**Saved entries**.
━━━━

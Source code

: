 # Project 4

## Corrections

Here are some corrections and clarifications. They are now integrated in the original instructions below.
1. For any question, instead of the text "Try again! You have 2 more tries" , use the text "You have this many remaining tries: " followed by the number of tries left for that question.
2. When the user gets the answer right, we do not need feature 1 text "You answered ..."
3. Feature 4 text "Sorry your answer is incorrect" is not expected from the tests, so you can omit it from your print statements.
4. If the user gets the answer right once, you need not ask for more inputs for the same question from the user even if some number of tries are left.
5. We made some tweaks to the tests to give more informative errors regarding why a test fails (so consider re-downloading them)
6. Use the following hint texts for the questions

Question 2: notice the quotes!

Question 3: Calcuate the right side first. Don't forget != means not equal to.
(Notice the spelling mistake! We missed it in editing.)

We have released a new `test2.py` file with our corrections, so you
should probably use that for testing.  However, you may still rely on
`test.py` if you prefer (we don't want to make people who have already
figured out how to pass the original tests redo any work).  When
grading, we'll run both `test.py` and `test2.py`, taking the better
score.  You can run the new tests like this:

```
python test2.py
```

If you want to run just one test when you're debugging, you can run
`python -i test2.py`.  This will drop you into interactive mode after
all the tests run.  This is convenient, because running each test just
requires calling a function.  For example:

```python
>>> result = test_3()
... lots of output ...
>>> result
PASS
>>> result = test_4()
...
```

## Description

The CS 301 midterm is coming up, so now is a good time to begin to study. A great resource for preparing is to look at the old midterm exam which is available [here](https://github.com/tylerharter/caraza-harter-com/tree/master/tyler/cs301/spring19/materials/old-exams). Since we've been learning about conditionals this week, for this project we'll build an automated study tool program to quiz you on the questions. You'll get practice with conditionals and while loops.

━━━━

**Exercise aim**.
Work out how many lines of the entries contain the word "original", and answer with that number alone.

**Task solution**.
2